DP2018: A GDPR crossroads where risk meets opportunity
26 Feb 2018
We used to rely on the tickbox.
Simple. Effective. A pure consent tool, underpinned by almost no customer-data.
But Asda's Simon Hall told our delegates that the inexorable rise of data means the old tickbox, the marketer's friend, is no longer so unflappable.
Bigger data merits harder-won consent
Data growth is incredible, and it's only going to continue to soar.
Since the introduction of the PECR, Simon told the DP2018 crowd, coupled with leaps forward in computing and analytical ability, what we can do with data as marketers has been in a continual cycle of revolution.
But how do we get there, Simon asked?
The answer lies with consent. Consent - one of the six legal bases for processing data and a cornerstone of the GDPR - is the holy grail of all marketing, and the GDPR will simply enshrine this fact.
A good sense of fairness
Simon also urged the room to share in the sense of fairness that marketers must exhibit to be successful in a post-GDPR implementation world.
As marketers we must appreciate that we seek to manipulate behaviour, and we must care for our consumers throughout that process.
We know, he continued, that marketers' ability to track consumer behaviour is unparalled, on and offline.
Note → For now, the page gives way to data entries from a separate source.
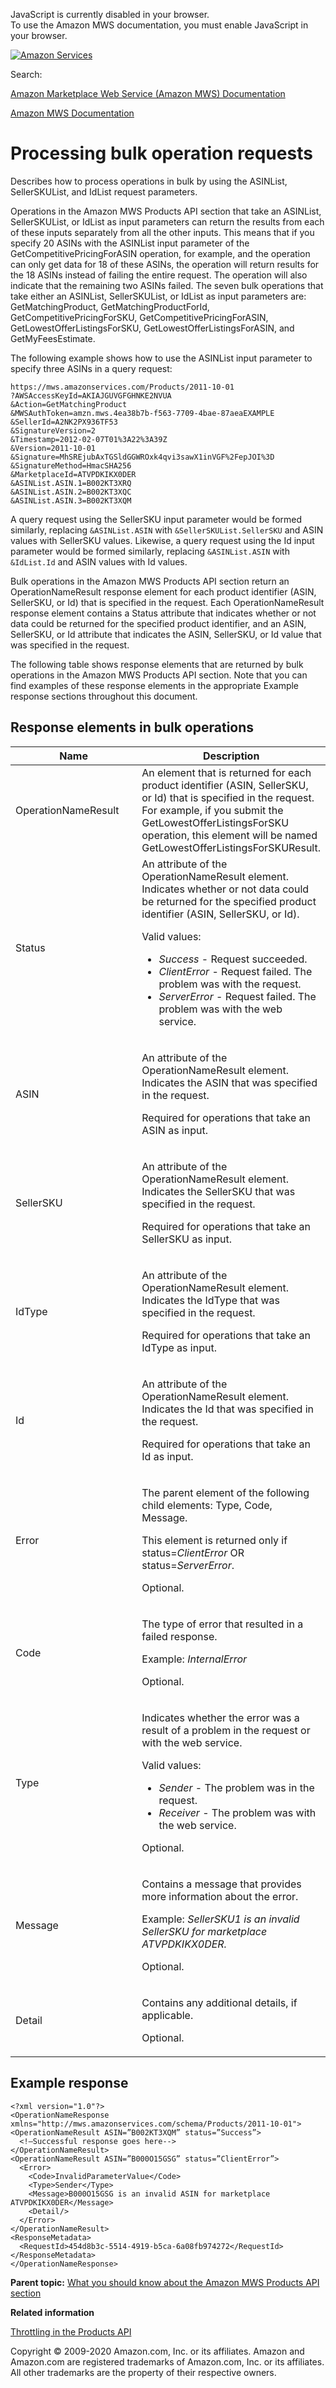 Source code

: <div id="MWSDX_noscript">

JavaScript is currently disabled in your browser.  
To use the Amazon MWS documentation, you must enable JavaScript in your
browser.

</div>

<div id="MWSDX_divtop">

[![Amazon
Services](https://images-na.ssl-images-amazon.com/images/G/08/mwsportal/fr_FR/amazonservices.gif "Amazon Services")](http://services.amazon.fr)

<div id="MWSDX_search">

<span id="MWSDX_searchlbl">Search:</span>

</div>

  
<span id="MWSDX_titlebar">[Amazon Marketplace Web Service (Amazon MWS)
Documentation](https://developer.amazonservices.fr/gp/mws/docs.html)</span>

</div>

<div id="MWSDX_divbottom">

<div id="MWSDX_divleft">

<div id="MWSDX_toc">

</div>

</div>

<div id="MWSDX_divright">

<div id="MWSDX_content">

<span id="MWSDX_breadcrumbs">[Amazon MWS
Documentation](https://developer.amazonservices.fr/gp/mws/docs.html)</span>

<div id="Products_BulkProcessing" class="nested0">

# Processing bulk operation requests

<div class="body">

Describes how to process operations in bulk by using the <span
class="keyword parmname">ASINList</span>, <span
class="keyword parmname">SellerSKUList</span>, and <span
class="keyword parmname">IdList</span> request parameters.

Operations in the <span class="ph">Amazon MWS</span> <span
class="ph">Products API section</span> that take an <span
class="keyword parmname">ASINList</span>, <span
class="keyword parmname">SellerSKUList</span>, or <span
class="keyword parmname">IdList</span> as input parameters can return
the results from each of these inputs separately from all the other
inputs. This means that if you specify 20 ASINs with the <span
class="keyword parmname">ASINList</span> input parameter of the <span
class="keyword apiname">GetCompetitivePricingForASIN</span> operation,
for example, and the operation can only get data for 18 of these ASINs,
the operation will return results for the 18 ASINs instead of failing
the entire request. The operation will also indicate that the remaining
two ASINs failed. The seven bulk operations that take either an <span
class="keyword parmname">ASINList</span>, <span
class="keyword parmname">SellerSKUList</span>, or <span
class="keyword parmname">IdList</span> as input parameters are: <span
class="keyword apiname">GetMatchingProduct</span>, <span
class="keyword apiname">GetMatchingProductForId</span>, <span
class="keyword apiname">GetCompetitivePricingForSKU</span>, <span
class="keyword apiname">GetCompetitivePricingForASIN</span>, <span
class="keyword apiname">GetLowestOfferListingsForSKU</span>, <span
class="keyword apiname">GetLowestOfferListingsForASIN</span>, and <span
class="keyword apiname">GetMyFeesEstimate</span>.

The following example shows how to use the <span
class="keyword parmname">ASINList</span> input parameter to specify
three ASINs in a query request:

<div class="p">

``` pre
https://mws.amazonservices.com/Products/2011-10-01
?AWSAccessKeyId=AKIAJGUVGFGHNKE2NVUA
&Action=GetMatchingProduct
&MWSAuthToken=amzn.mws.4ea38b7b-f563-7709-4bae-87aeaEXAMPLE
&SellerId=A2NK2PX936TF53
&SignatureVersion=2
&Timestamp=2012-02-07T01%3A22%3A39Z
&Version=2011-10-01
&Signature=MhSREjubAxTGSldGGWROxk4qvi3sawX1inVGF%2FepJOI%3D
&SignatureMethod=HmacSHA256
&MarketplaceId=ATVPDKIKX0DER
&ASINList.ASIN.1=B002KT3XRQ
&ASINList.ASIN.2=B002KT3XQC
&ASINList.ASIN.3=B002KT3XQM
```

</div>

A query request using the <span
class="keyword parmname">SellerSKU</span> input parameter would be
formed similarly, replacing `&ASINList.ASIN` with
`&SellerSKUList.SellerSKU` and <span
class="keyword parmname">ASIN</span> values with <span
class="keyword parmname">SellerSKU</span> values. Likewise, a query
request using the <span class="keyword parmname">Id</span> input
parameter would be formed similarly, replacing `&ASINList.ASIN` with
`&IdList.Id` and <span class="keyword parmname">ASIN</span> values with
<span class="keyword parmname">Id</span> values.

Bulk operations in the <span class="ph">Amazon MWS</span> <span
class="ph">Products API section</span> return an <span
class="keyword parmname">OperationNameResult</span> response element for
each product identifier (<span class="keyword parmname">ASIN</span>,
<span class="keyword parmname">SellerSKU</span>, or <span
class="keyword parmname">Id</span>) that is specified in the request.
Each <span class="keyword parmname">OperationNameResult</span> response
element contains a <span class="keyword parmname">Status</span>
attribute that indicates whether or not data could be returned for the
specified product identifier, and an <span
class="keyword parmname">ASIN</span>, <span
class="keyword parmname">SellerSKU</span>, or <span
class="keyword parmname">Id</span> attribute that indicates the <span
class="keyword parmname">ASIN</span>, <span
class="keyword parmname">SellerSKU</span>, or <span
class="keyword parmname">Id</span> value that was specified in the
request.

The following table shows response elements that are returned by bulk
operations in the <span class="ph">Amazon MWS</span> <span
class="ph">Products API section</span>. Note that you can find examples
of these response elements in the appropriate Example response sections
throughout this document.

<div class="section">

## Response elements in bulk operations

<div class="tablenoborder">

<table class="table" data-cellpadding="4" data-cellspacing="0" data-summary="" data-frame="border" data-border="1" data-rules="all">
<colgroup>
<col style="width: 50%" />
<col style="width: 50%" />
</colgroup>
<thead class="thead" data-align="left">
<tr class="header row">
<th id="d260259e233" class="entry" data-valign="top" width="NaN%">Name</th>
<th id="d260259e236" class="entry" data-valign="top" width="NaN%">Description</th>
</tr>
</thead>
<tbody class="tbody">
<tr class="odd row">
<td class="entry" data-valign="top" width="NaN%" headers="d260259e233 "><span class="keyword parmname">OperationNameResult</span></td>
<td class="entry" data-valign="top" width="NaN%" headers="d260259e236 ">An element that is returned for each product identifier (<span class="keyword parmname">ASIN</span>, <span class="keyword parmname">SellerSKU</span>, or <span class="keyword parmname">Id</span>) that is specified in the request. For example, if you submit the <span class="keyword apiname">GetLowestOfferListingsForSKU</span> operation, this element will be named <span class="keyword parmname">GetLowestOfferListingsForSKUResult.</span></td>
</tr>
<tr class="even row">
<td class="entry" data-valign="top" width="NaN%" headers="d260259e233 "><span class="keyword parmname">Status</span></td>
<td class="entry" data-valign="top" width="NaN%" headers="d260259e236 ">An attribute of the <span class="keyword parmname">OperationNameResult</span> element. Indicates whether or not data could be returned for the specified product identifier (<span class="keyword parmname">ASIN</span>, <span class="keyword parmname">SellerSKU</span>, or <span class="keyword parmname">Id</span>).
<p>Valid values:</p>
<ul>
<li><var class="keyword varname">Success</var> - Request succeeded.</li>
<li><var class="keyword varname">ClientError</var> - Request failed. The problem was with the request.</li>
<li><var class="keyword varname">ServerError</var> - Request failed. The problem was with the web service.</li>
</ul></td>
</tr>
<tr class="odd row">
<td class="entry" data-valign="top" width="NaN%" headers="d260259e233 "><span class="keyword parmname">ASIN</span></td>
<td class="entry" data-valign="top" width="NaN%" headers="d260259e236 "><p>An attribute of the <span class="keyword parmname">OperationNameResult</span> element. Indicates the <span class="keyword parmname">ASIN</span> that was specified in the request.</p>
<p>Required for operations that take an <span class="keyword parmname">ASIN</span> as input.</p></td>
</tr>
<tr class="even row">
<td class="entry" data-valign="top" width="NaN%" headers="d260259e233 "><span class="keyword parmname">SellerSKU</span></td>
<td class="entry" data-valign="top" width="NaN%" headers="d260259e236 "><p>An attribute of the <span class="keyword parmname">OperationNameResult</span> element. Indicates the <span class="keyword parmname">SellerSKU</span> that was specified in the request.</p>
<p>Required for operations that take an <span class="keyword parmname">SellerSKU</span> as input.</p></td>
</tr>
<tr class="odd row">
<td class="entry" data-valign="top" width="NaN%" headers="d260259e233 "><span class="keyword parmname">IdType</span></td>
<td class="entry" data-valign="top" width="NaN%" headers="d260259e236 "><p>An attribute of the <span class="keyword parmname">OperationNameResult</span> element. Indicates the <span class="keyword parmname">IdType</span> that was specified in the request.</p>
<p>Required for operations that take an <span class="keyword parmname">IdType</span> as input.</p></td>
</tr>
<tr class="even row">
<td class="entry" data-valign="top" width="NaN%" headers="d260259e233 "><span class="keyword parmname">Id</span></td>
<td class="entry" data-valign="top" width="NaN%" headers="d260259e236 "><p>An attribute of the <span class="keyword parmname">OperationNameResult</span> element. Indicates the <span class="keyword parmname">Id</span> that was specified in the request.</p>
<p>Required for operations that take an <span class="keyword parmname">Id</span> as input.</p></td>
</tr>
<tr class="odd row">
<td class="entry" data-valign="top" width="NaN%" headers="d260259e233 "><span class="keyword parmname">Error</span></td>
<td class="entry" data-valign="top" width="NaN%" headers="d260259e236 "><p>The parent element of the following child elements: <span class="keyword parmname">Type</span>, <span class="keyword parmname">Code</span>, <span class="keyword parmname">Message</span>.</p>
<p>This element is returned only if <span class="keyword parmname">status</span>=<var class="keyword varname">ClientError</var> OR <span class="keyword parmname">status</span>=<var class="keyword varname">ServerError</var>.</p>
<p>Optional.</p></td>
</tr>
<tr class="even row">
<td class="entry" data-valign="top" width="NaN%" headers="d260259e233 "><span class="keyword parmname">Code</span></td>
<td class="entry" data-valign="top" width="NaN%" headers="d260259e236 "><p>The type of error that resulted in a failed response.</p>
<p>Example: <var class="keyword varname">InternalError</var></p>
<p>Optional.</p></td>
</tr>
<tr class="odd row">
<td class="entry" data-valign="top" width="NaN%" headers="d260259e233 "><span class="keyword parmname">Type</span></td>
<td class="entry" data-valign="top" width="NaN%" headers="d260259e236 "><p>Indicates whether the error was a result of a problem in the request or with the web service.</p>
<div class="p">
Valid values:
<ul>
<li><var class="keyword varname">Sender</var> - The problem was in the request.</li>
<li><var class="keyword varname">Receiver</var> - The problem was with the web service.</li>
</ul>
</div>
<p>Optional.</p></td>
</tr>
<tr class="even row">
<td class="entry" data-valign="top" width="NaN%" headers="d260259e233 "><span class="keyword parmname">Message</span></td>
<td class="entry" data-valign="top" width="NaN%" headers="d260259e236 "><p>Contains a message that provides more information about the error.</p>
<p>Example: <var class="keyword varname">SellerSKU1 is an invalid SellerSKU for marketplace                                             ATVPDKIKX0DER.</var></p>
<p>Optional.</p></td>
</tr>
<tr class="odd row">
<td class="entry" data-valign="top" width="NaN%" headers="d260259e233 "><span class="keyword parmname">Detail</span></td>
<td class="entry" data-valign="top" width="NaN%" headers="d260259e236 "><p>Contains any additional details, if applicable.</p>
<p>Optional.</p></td>
</tr>
</tbody>
</table>

</div>

</div>

<div class="section">

## Example response

``` pre
<?xml version="1.0"?>
<OperationNameResponse xmlns="http://mws.amazonservices.com/schema/Products/2011-10-01">
<OperationNameResult ASIN=”B002KT3XQM” status=”Success”>
  <!—Successful response goes here-->
</OperationNameResult>
<OperationNameResult ASIN=”B000O15GSG” status=”ClientError”>
  <Error>
    <Code>InvalidParameterValue</Code>
    <Type>Sender</Type>
    <Message>B000O15GSG is an invalid ASIN for marketplace ATVPDKIKX0DER</Message>
    <Detail/>
  </Error>
</OperationNameResult>
<ResponseMetadata>
  <RequestId>454d8b3c-5514-4919-b5ca-6a08fb974272</RequestId>
</ResponseMetadata>
</OperationNameResponse>
```

</div>

</div>

<div class="related-links">

<div class="familylinks">

<div class="parentlink">

**Parent topic:**
<a href="../products/Products_Overview.md" class="link">What you should know about the Amazon MWS Products API section</a>

</div>

</div>

<div class="relinfo">

**Related information**  

<div>

<a href="../products/Products_Throttling.md" class="link" title="Describes the throttling policy for the Products API section.">Throttling in the Products API</a>

</div>

</div>

</div>

</div>

<div id="MWSDX_footer">

Copyright © 2009-2020 Amazon.com, Inc. or its affiliates. Amazon and
Amazon.com are registered trademarks of Amazon.com, Inc. or its
affiliates. All other trademarks are the property of their respective
owners.

</div>

</div>

</div>

<div style="clear: both;">

</div>

</div>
But that demands that we re-imagine what the purpose of data collection really is.
It must become, Simon argued, a mission to enhance our relationship with our consumers - and our experiences with those consumers as well.
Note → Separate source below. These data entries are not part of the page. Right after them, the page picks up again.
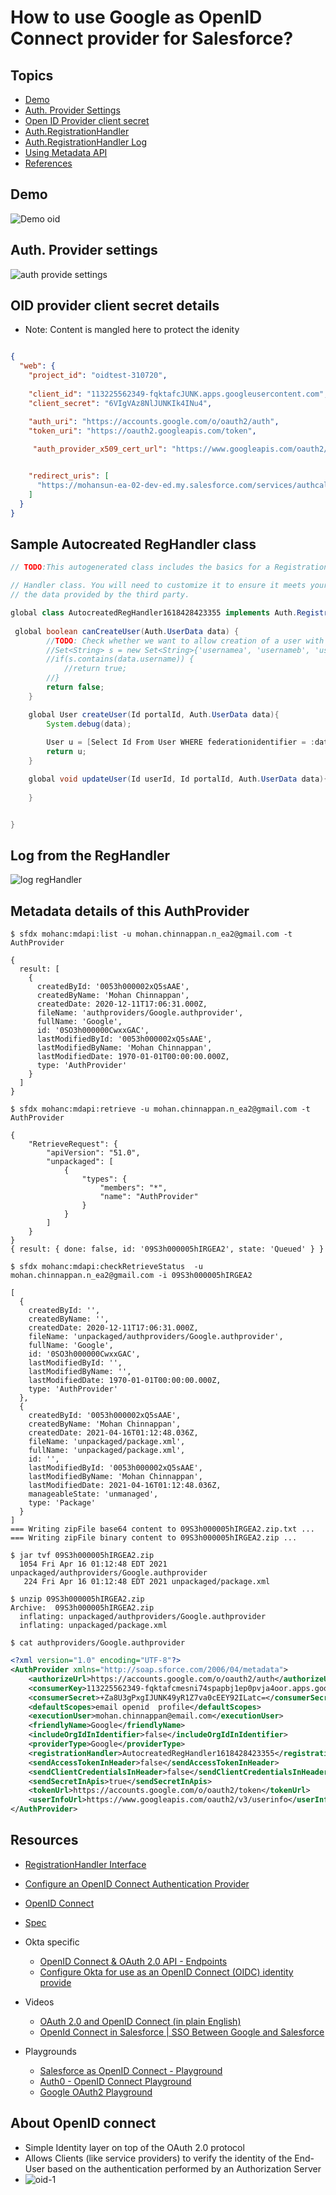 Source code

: # How to use Google as OpenID Connect provider for Salesforce?

## Topics

- [Demo](#demo)
- [Auth. Provider Settings](#ap)
- [Open ID Provider client secret](#cs)
- [Auth.RegistrationHandler](#rh)
- [Auth.RegistrationHandler Log](#lrh)
- [Using Metadata API](#mdapi)
- [References](#ref)

<a name='demo'></a>

## Demo
![Demo oid](img/openIdconnect-SF-Google-1.gif)


<a name='ap'></a>

## Auth. Provider settings
![auth provide settings](img/auth-provide-google-1.png)
<a name='cs'></a>

## OID provider client secret details
- Note: Content is mangled here to protect the idenity
```json

{
  "web": {
    "project_id": "oidtest-310720",
    
    "client_id": "113225562349-fqktafcJUNK.apps.googleusercontent.com",
    "client_secret": "6VIgVAz8NlJUNKIk4INu4",

    "auth_uri": "https://accounts.google.com/o/oauth2/auth",
    "token_uri": "https://oauth2.googleapis.com/token",
   
     "auth_provider_x509_cert_url": "https://www.googleapis.com/oauth2/v1/certs",


    "redirect_uris": [
      "https://mohansun-ea-02-dev-ed.my.salesforce.com/services/authcallback/Google"
    ]
  }
}

```
<a name='rh'></a>
## Sample Autocreated RegHandler class

```java 
// TODO:This autogenerated class includes the basics for a Registration

// Handler class. You will need to customize it to ensure it meets your needs and
// the data provided by the third party.

global class AutocreatedRegHandler1618428423355 implements Auth.RegistrationHandler {
   
 global boolean canCreateUser(Auth.UserData data) {
        //TODO: Check whether we want to allow creation of a user with this data
        //Set<String> s = new Set<String>{'usernamea', 'usernameb', 'usernamec'};
        //if(s.contains(data.username)) {
            //return true;
        //}
        return false;
    }

    global User createUser(Id portalId, Auth.UserData data){
        System.debug(data);       
    
        User u = [Select Id From User WHERE federationidentifier = :data.email LIMIT 1];
        return u;
    }

    global void updateUser(Id userId, Id portalId, Auth.UserData data){
         
    }


}
```

<a name='lrh'></a>
## Log from the RegHandler
![log regHandler](img/oid-log-1.png)

<a name='mdapi'></a>
## Metadata details of this AuthProvider

```
$ sfdx mohanc:mdapi:list -u mohan.chinnappan.n_ea2@gmail.com -t AuthProvider

```

```
{
  result: [
    {
      createdById: '0053h000002xQ5sAAE',
      createdByName: 'Mohan Chinnappan',
      createdDate: 2020-12-11T17:06:31.000Z,
      fileName: 'authproviders/Google.authprovider',
      fullName: 'Google',
      id: '0SO3h000000CwxxGAC',
      lastModifiedById: '0053h000002xQ5sAAE',
      lastModifiedByName: 'Mohan Chinnappan',
      lastModifiedDate: 1970-01-01T00:00:00.000Z,
      type: 'AuthProvider'
    }
  ]
}

```

```
$ sfdx mohanc:mdapi:retrieve -u mohan.chinnappan.n_ea2@gmail.com -t AuthProvider
```

```
{
    "RetrieveRequest": {
        "apiVersion": "51.0",
        "unpackaged": [
            {
                "types": {
                    "members": "*",
                    "name": "AuthProvider"
                }
            }
        ]
    }
}
{ result: { done: false, id: '09S3h000005hIRGEA2', state: 'Queued' } }
```

```
$ sfdx mohanc:mdapi:checkRetrieveStatus  -u mohan.chinnappan.n_ea2@gmail.com -i 09S3h000005hIRGEA2

```
```
[
  {
    createdById: '',
    createdByName: '',
    createdDate: 2020-12-11T17:06:31.000Z,
    fileName: 'unpackaged/authproviders/Google.authprovider',
    fullName: 'Google',
    id: '0SO3h000000CwxxGAC',
    lastModifiedById: '',
    lastModifiedByName: '',
    lastModifiedDate: 1970-01-01T00:00:00.000Z,
    type: 'AuthProvider'
  },
  {
    createdById: '0053h000002xQ5sAAE',
    createdByName: 'Mohan Chinnappan',
    createdDate: 2021-04-16T01:12:48.036Z,
    fileName: 'unpackaged/package.xml',
    fullName: 'unpackaged/package.xml',
    id: '',
    lastModifiedById: '0053h000002xQ5sAAE',
    lastModifiedByName: 'Mohan Chinnappan',
    lastModifiedDate: 2021-04-16T01:12:48.036Z,
    manageableState: 'unmanaged',
    type: 'Package'
  }
]
=== Writing zipFile base64 content to 09S3h000005hIRGEA2.zip.txt ...
=== Writing zipFile binary content to 09S3h000005hIRGEA2.zip ... 

```
```
$ jar tvf 09S3h000005hIRGEA2.zip
  1054 Fri Apr 16 01:12:48 EDT 2021 unpackaged/authproviders/Google.authprovider
   224 Fri Apr 16 01:12:48 EDT 2021 unpackaged/package.xml
```

```
$ unzip 09S3h000005hIRGEA2.zip
Archive:  09S3h000005hIRGEA2.zip
  inflating: unpackaged/authproviders/Google.authprovider  
  inflating: unpackaged/package.xml  

```
```
$ cat authproviders/Google.authprovider 
```

```xml
<?xml version="1.0" encoding="UTF-8"?>
<AuthProvider xmlns="http://soap.sforce.com/2006/04/metadata">
    <authorizeUrl>https://accounts.google.com/o/oauth2/auth</authorizeUrl>
    <consumerKey>113225562349-fqktafcmesni74spapbj1ep0pvja4oor.apps.googleusercontent.com</consumerKey>
    <consumerSecret>+Za8U3gPxgIJUNK49yR1Z7va0cEEY92ILatc=</consumerSecret>
    <defaultScopes>email openid  profile</defaultScopes>
    <executionUser>mohan.chinnappan@email.com</executionUser>
    <friendlyName>Google</friendlyName>
    <includeOrgIdInIdentifier>false</includeOrgIdInIdentifier>
    <providerType>Google</providerType>
    <registrationHandler>AutocreatedRegHandler1618428423355</registrationHandler>
    <sendAccessTokenInHeader>false</sendAccessTokenInHeader>
    <sendClientCredentialsInHeader>false</sendClientCredentialsInHeader>
    <sendSecretInApis>true</sendSecretInApis>
    <tokenUrl>https://accounts.google.com/o/oauth2/token</tokenUrl>
    <userInfoUrl>https://www.googleapis.com/oauth2/v3/userinfo</userInfoUrl>
</AuthProvider>


```

<a name='ref'></a>
## Resources

- [RegistrationHandler Interface](https://developer.salesforce.com/docs/atlas.en-us.apexcode.meta/apexcode/apex_auth_plugin.htm)
- [Configure an OpenID Connect Authentication Provider](https://developer.salesforce.com/docs/atlas.en-us.mobile_sdk.meta/mobile_sdk/sso_provider_openid_connect.htm)

- [OpenID Connect](https://openid.net/connect/)
- [Spec](https://openid.net/specs/openid-connect-basic-1_0.html)

- Okta specific
    - [OpenID Connect & OAuth 2.0 API - Endpoints ](https://developer.okta.com/docs/reference/api/oidc/)
    - [Configure Okta for use as an OpenID Connect (OIDC) identity provide](https://auth0.com/docs/protocols/configure-okta-as-oauth2-identity-provider)
- Videos
    - [OAuth 2.0 and OpenID Connect (in plain English)](https://www.youtube.com/watch?v=996OiexHze0)
    - [OpenId Connect in Salesforce | SSO Between Google and Salesforce](https://www.youtube.com/watch?v=0qNQ_YEIM8s)

- Playgrounds
    - [Salesforce as OpenID Connect - Playground](https://openidconnect.herokuapp.com/)
    - [Auth0 - OpenID Connect Playground](https://openidconnect.net/)
    - [Google OAuth2 Playground](https://developers.google.com/oauthplayground/)


## About OpenID connect
- Simple Identity layer on top of the OAuth 2.0 protocol
- Allows Clients (like service providers) to verify the identity of the End-User based on the authentication performed by an Authorization Server
- ![oid-1](img/oid-1.png)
Within this thinking it is important that we challenge the assumption that simply because we know more about them, our relationships will simply become more easy, more refined.
Rather than relying on the wonderful ubiquity of data, marketers still have a lot of work to do to bring it all together.
Creating cultures of genuine customer-centricity, Simon argued, doesn't start and end with data, or technology. Creating those cultures must come with understanding and being clear about the purposes behind why we marketers do what we do.
It's time, he concluded, to be put the customer, not just the customer relationship, at the heart of business.